Should that happen, CPS will resume in-person learning after 14 days or when the positivity rate no longer meets those three metrics, whichever happens later, the district said.
For individual pods, in-person learning will be paused when there has been one confirmed positive COVID-19 case and for individual schools, the district says it will implement a "school-wide operational pause when there are three or more confirmed positive cases in three or more different classrooms at a school within a 14-day period."
Students are also required to complete health screenings each day, according to the district.

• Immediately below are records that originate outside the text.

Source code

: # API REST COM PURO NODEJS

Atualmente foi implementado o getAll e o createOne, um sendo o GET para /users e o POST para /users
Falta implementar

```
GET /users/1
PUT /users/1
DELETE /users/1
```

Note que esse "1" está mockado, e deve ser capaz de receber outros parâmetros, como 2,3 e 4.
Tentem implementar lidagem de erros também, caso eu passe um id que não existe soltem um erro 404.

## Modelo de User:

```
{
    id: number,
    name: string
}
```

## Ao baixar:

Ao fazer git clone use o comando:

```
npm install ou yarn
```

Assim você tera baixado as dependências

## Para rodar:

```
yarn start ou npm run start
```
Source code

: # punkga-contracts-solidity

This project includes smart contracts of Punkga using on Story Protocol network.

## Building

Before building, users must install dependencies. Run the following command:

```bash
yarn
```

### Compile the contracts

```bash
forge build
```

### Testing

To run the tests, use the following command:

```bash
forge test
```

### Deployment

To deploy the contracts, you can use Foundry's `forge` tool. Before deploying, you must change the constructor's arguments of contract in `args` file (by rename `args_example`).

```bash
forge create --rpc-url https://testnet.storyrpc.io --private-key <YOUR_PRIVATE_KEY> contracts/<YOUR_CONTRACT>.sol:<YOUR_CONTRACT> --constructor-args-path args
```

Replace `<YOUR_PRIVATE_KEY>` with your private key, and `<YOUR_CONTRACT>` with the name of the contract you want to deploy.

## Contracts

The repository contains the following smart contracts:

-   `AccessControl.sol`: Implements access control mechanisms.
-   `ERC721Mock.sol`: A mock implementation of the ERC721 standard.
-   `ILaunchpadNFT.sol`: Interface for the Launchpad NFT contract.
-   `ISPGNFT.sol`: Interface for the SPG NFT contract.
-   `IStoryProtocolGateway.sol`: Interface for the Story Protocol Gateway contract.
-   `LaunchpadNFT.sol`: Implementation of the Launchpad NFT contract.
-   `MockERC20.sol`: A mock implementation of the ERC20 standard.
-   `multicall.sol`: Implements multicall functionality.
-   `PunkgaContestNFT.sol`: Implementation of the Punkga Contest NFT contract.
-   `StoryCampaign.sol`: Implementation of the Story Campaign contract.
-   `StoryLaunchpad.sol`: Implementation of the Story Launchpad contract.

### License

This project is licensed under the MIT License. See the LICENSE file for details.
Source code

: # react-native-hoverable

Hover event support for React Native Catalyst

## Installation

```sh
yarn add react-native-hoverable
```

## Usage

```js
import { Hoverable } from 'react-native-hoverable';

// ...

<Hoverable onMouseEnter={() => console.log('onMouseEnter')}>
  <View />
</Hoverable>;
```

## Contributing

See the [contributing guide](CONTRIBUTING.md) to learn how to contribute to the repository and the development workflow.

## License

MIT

The screening must be filled out by parents before the school day begins or by students when they arrive at school, and students must have a temperature at or below 100.4 degrees to be allowed to enter school.
Any student with a fever or any COVID symptoms, such as cough, sore throat, shortness of breath or a lack of taste or smell, will be sent home.
Disinfectant wipes, hand sanitizer and sneeze guards are all installed in schools for usage by students and teachers, with HEPA air filters also installed to circulate and clean air in classrooms.
The district said it will continue to grant approval for remote work for employees at increased risk for severe illness due to COVID-19 or for those who serve as primary caregivers for family members at increased risk. CPS said that other accommodation requests will be granted "when operationally feasible and consistent with providing a high quality learning experience to in-person students" and that any union member who is not granted an accommodation and is not fully vaccinated can take unpaid leave with benefits during the third quarter.
The deal also included agreements on health and safety protocols (like health screenings, access to personal protective equipment, cleaning protocols and more), a plan for enhanced ventilation in schools, as well as the creation of a contact tracing team plus districtwide and school-level health and safety committees to oversee implementation.